Exercise:
Only lines with the string "amplitude" should be returned from the data below.

Given records:
....................
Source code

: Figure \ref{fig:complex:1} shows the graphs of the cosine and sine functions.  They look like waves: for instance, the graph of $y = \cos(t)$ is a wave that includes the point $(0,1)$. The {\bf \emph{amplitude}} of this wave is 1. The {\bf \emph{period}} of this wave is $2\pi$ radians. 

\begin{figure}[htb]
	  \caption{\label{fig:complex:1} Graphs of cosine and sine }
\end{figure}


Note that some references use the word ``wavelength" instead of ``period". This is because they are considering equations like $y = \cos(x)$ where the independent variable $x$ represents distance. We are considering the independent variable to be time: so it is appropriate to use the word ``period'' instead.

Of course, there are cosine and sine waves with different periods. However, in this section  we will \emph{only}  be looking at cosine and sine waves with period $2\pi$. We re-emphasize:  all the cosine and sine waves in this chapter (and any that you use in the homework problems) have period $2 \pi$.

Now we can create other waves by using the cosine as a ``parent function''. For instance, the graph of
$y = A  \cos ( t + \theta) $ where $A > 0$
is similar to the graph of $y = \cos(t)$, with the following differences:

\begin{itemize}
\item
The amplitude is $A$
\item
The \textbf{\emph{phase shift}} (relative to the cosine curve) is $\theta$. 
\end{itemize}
....................
Written answer:
: Figure \ref{fig:complex:1} shows the graphs of the cosine and sine functions.  They look like waves: for instance, the graph of $y = \cos(t)$ is a wave that includes the point $(0,1)$. The {\bf \emph{amplitude}} of this wave is 1. The {\bf \emph{period}} of this wave is $2\pi$ radians. 
The amplitude is $A$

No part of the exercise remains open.